I would have kept away from the cots and huts, but it was so difficult to tell now. Everything was down, trees smoldering in the path. A dead child lay on its face; dead birds had fallen from the air. I began to weep, running frantically in all directions to escape this evidence, but always seeing it. Had my sin come already? Even in my unconquerable desire to be free, had I begun to unlock darkness?
And now I seemed to be moving down a narrow alleyway between the ruined walls of little houses.

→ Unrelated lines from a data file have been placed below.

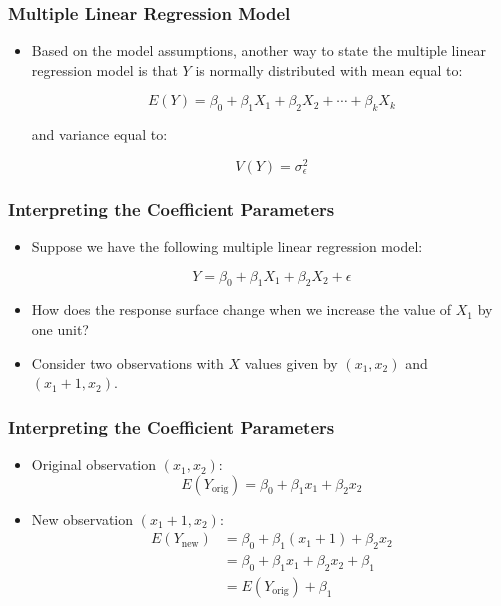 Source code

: \documentclass[14pt]{beamer}
\begin{document}
\begin{frame}
	\frametitle{Multiple Linear Regression Model}
	
	\begin{itemize}[label={\color{blue}$\blacktriangleright$}]
		\item Based on the model assumptions, another way to state the multiple linear regression model is that $Y$ is normally distributed with mean equal to:
		
	
		\[
		E(Y) = \beta_0 + \beta_1X_1 + \beta_2X_2 + \cdots + \beta_kX_k
		\]

		
		and variance equal to:
		
	
		\[
		V(Y) = \sigma_\epsilon^2
		\]
	\end{itemize}
	
\end{frame}
\begin{frame}
	\frametitle{Interpreting the Coefficient Parameters}
	
	\begin{itemize}[label={\color{blue}$\blacktriangleright$}]
		\item Suppose we have the following multiple linear regression model:
		

		\[
		Y = \beta_0 + \beta_1X_1 + \beta_2X_2 + \epsilon
		\]
				
		\item How does the response surface change when we increase the value of $X_1$ by one unit?
		
		\item Consider two observations with $X$ values given by $(x_1, x_2)$ and $(x_1 + 1, x_2)$.
		
	\end{itemize}
	
\end{frame}
\begin{frame}
	\frametitle{Interpreting the Coefficient Parameters}
	
	\begin{itemize}[label={\color{blue}$\blacktriangleright$}]
		\item Original observation $(x_1, x_2)$:
		\[
		E(Y_\text{orig}) = \beta_0 + \beta_1x_1 + \beta_2x_2
		\]
		
		\item New observation $(x_1 + 1, x_2)$:
		\[
		\begin{aligned}
			E(Y_\text{new}) &= \beta_0 + \beta_1(x_1 + 1) + \beta_2x_2 \\
			&= \beta_0 + \beta_1x_1 + \beta_2x_2 + \beta_1 \\
			&= E(Y_\text{orig}) + \beta_1
		\end{aligned}
		\]
		
	\end{itemize}
	
\end{frame}
\end{document}

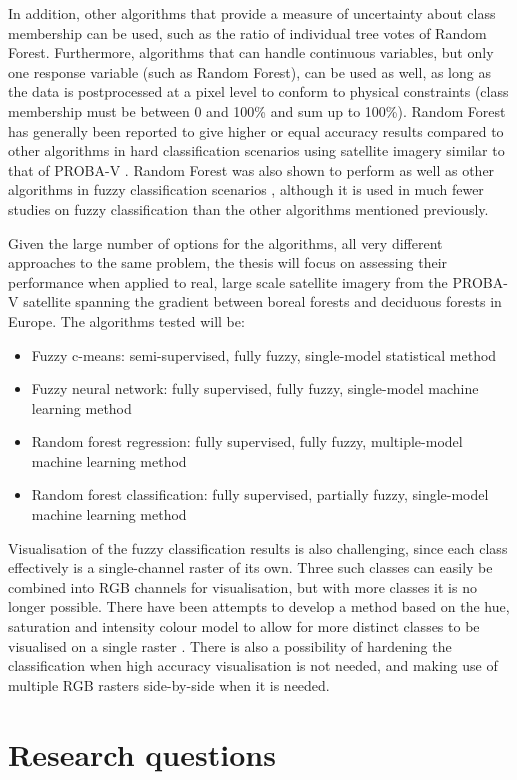 \documentclass[a4paper,10pt]{article}
\begin{document}
In addition, other algorithms that provide a measure of uncertainty about class membership can be used, such as the ratio of individual tree votes of Random Forest. Furthermore, algorithms that can handle continuous variables, but only one response variable (such as Random Forest), can be used as well, as long as the data is postprocessed at a pixel level to conform to physical constraints (class membership must be between 0 and 100\% and sum up to 100\%). Random Forest has generally been reported to give higher or equal accuracy results compared to other algorithms in hard classification scenarios using satellite imagery similar to that of PROBA-V \cite{duro2012algorithmcomparison}. Random Forest was also shown to perform as well as other algorithms in fuzzy classification scenarios \cite{walton2008subpixelrf}, although it is used in much fewer studies on fuzzy classification than the other algorithms mentioned previously.

Given the large number of options for the algorithms, all very different approaches to the same problem, the thesis will focus on assessing their performance when applied to real, large scale satellite imagery from the PROBA-V satellite spanning the gradient between boreal forests and deciduous forests in Europe. The algorithms tested will be:

\begin{itemize}
 \item Fuzzy c-means: semi-supervised, fully fuzzy, single-model statistical method
 \item Fuzzy neural network: fully supervised, fully fuzzy, single-model machine learning method
 \item Random forest regression: fully supervised, fully fuzzy, multiple-model machine learning method
 \item Random forest classification: fully supervised, partially fuzzy, single-model machine learning method
\end{itemize}

Visualisation of the fuzzy classification results is also challenging, since each class effectively is a single-channel raster of its own. Three such classes can easily be combined into RGB channels for visualisation, but with more classes it is no longer possible. There have been attempts to develop a method based on the hue, saturation and intensity colour model to allow for more distinct classes to be visualised on a single raster \cite{hengl2004fuzzycmeans}. There is also a possibility of hardening the classification when high accuracy visualisation is not needed, and making use of multiple RGB rasters side-by-side when it is needed.

\section{Research questions}


\end{document}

A corner, swerving sharply, and now an open place. There were about fifty or sixty people huddled together here, their backs to me, ragged and grimy as I was. The sight shocked me. I stopped. A little hot wind hissed through my hair.
And then they began to turn, singly, in groups, sensing me as a wild animal senses danger or food. Their cold reddened eyes fixed on my body, halted, and turned from my face. I wanted to put up my hands to hide my face, but they were wooden and nailed against my sides. A child began to cry somewhere in the throng. Men shouted and women muttered. Their hands were moving as mine could not, in some ancient ritual; against evil, I thought. Suddenly a new voice rang out, clear, but with a little crack in it.
“The Goddess! The She-One from the Mountain!”
And all about me, as if at a signal, they were falling on their knees, entreating me for mercy, and pity, and succor, and all the things I could not give. Mixed in with their wailing was a cry about their sins, and the word Evess. It came to me abruptly that they were speaking in some language I had never heard, and yet I knew every syllable. Evess meant face, but not in the human sense. This was the face of holiness which to them could be both beautiful and ugly, equally terrible, and must never be looked on. Glancing behind them, I saw what they had been grouped around at the end of the open place: a rough-hewn stone, resembling a woman in a red robe with white clay hair. It held a mask against the Evess, which could not be seen, but the hair and stature of it were unmistakable. These people were big and large-boned, dark-skinned and black-haired. The image was not of them, but they and I knew it at once. It was myself.
So I stood facing myself across the humped hills of their bodies. I, who had brought the scarlet death of the mountain, worshiped in fear as the ancient goddess some legend had implanted in their minds.